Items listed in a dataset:
# # # # #

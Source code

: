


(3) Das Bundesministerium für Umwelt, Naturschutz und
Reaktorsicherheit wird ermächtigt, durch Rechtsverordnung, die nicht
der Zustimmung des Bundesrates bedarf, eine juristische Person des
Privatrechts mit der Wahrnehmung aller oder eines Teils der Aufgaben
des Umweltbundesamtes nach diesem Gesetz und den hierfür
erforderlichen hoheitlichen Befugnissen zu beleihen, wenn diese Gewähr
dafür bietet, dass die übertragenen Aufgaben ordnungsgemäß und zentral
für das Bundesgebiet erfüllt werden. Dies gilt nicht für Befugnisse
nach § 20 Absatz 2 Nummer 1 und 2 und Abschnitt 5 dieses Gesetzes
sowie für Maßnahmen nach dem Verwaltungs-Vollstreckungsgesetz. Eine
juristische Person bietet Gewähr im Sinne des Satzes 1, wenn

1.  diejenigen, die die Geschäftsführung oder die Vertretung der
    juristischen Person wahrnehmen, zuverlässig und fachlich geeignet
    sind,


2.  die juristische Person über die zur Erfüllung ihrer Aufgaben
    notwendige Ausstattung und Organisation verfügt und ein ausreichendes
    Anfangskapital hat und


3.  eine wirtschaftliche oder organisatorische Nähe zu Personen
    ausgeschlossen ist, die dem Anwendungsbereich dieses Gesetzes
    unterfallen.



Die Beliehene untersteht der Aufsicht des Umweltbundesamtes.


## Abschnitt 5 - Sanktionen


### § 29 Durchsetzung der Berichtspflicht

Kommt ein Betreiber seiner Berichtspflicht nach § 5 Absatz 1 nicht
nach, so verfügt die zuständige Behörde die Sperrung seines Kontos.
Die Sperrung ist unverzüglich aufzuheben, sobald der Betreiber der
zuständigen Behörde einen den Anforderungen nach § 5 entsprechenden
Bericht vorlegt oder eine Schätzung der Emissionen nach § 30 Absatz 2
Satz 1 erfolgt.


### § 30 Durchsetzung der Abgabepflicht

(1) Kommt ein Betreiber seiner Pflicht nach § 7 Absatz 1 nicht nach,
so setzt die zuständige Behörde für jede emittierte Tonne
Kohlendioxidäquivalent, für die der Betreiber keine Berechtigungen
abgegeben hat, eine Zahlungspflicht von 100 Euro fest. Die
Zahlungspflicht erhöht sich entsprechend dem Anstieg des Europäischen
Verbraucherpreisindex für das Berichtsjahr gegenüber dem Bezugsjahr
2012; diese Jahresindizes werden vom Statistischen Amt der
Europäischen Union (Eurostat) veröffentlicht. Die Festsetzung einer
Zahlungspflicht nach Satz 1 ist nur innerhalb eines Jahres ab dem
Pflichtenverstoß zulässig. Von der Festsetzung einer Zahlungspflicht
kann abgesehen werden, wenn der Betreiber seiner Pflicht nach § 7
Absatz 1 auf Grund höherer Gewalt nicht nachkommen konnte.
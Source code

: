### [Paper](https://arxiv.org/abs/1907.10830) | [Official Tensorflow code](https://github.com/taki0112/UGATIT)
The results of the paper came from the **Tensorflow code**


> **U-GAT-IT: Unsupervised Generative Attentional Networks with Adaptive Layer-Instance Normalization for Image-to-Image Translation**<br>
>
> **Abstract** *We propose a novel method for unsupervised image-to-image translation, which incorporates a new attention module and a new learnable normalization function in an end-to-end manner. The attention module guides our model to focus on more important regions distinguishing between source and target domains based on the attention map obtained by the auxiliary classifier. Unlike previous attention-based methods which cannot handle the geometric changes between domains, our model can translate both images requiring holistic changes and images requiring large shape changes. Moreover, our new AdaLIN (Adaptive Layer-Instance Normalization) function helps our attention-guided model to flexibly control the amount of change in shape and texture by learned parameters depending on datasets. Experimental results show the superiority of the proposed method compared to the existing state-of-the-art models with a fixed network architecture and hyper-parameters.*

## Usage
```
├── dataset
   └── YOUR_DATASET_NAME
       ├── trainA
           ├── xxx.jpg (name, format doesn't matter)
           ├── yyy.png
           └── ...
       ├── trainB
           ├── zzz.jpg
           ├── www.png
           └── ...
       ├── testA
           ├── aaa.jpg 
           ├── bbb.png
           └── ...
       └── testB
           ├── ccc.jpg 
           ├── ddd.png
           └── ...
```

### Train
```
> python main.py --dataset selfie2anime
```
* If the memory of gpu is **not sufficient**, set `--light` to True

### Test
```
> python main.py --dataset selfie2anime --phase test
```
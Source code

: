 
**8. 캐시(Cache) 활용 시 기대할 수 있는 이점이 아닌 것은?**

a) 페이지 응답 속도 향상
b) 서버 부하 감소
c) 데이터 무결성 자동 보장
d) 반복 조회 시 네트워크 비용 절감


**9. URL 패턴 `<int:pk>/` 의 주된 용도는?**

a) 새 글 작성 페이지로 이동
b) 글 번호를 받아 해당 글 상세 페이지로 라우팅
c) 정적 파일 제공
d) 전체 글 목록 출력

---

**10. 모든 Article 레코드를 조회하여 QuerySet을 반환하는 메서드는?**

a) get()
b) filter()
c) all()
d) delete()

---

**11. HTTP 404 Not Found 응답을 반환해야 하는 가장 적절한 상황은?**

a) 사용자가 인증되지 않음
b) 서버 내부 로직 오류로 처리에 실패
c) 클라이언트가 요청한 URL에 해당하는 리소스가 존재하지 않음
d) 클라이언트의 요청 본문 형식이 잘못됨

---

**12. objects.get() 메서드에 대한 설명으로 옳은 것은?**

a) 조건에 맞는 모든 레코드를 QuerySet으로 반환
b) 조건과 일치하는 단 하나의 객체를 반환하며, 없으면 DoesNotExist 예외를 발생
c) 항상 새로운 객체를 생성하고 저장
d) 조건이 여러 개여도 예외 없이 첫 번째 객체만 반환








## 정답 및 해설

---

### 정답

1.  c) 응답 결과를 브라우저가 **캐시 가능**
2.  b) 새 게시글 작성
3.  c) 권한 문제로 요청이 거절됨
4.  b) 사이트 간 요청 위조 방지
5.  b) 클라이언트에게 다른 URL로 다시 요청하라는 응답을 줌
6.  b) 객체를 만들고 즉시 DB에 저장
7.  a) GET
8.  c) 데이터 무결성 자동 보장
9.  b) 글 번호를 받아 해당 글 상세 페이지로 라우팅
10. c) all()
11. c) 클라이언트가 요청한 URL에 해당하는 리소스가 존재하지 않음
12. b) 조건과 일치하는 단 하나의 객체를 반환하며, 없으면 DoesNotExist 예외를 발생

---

# # # # #

WORK INSTRUCTIONS:
The answer consists of every line above in which the word "레코드를" occurs.

ANSWER AREA:
**10. 모든 Article 레코드를 조회하여 QuerySet을 반환하는 메서드는?**
a) 조건에 맞는 모든 레코드를 QuerySet으로 반환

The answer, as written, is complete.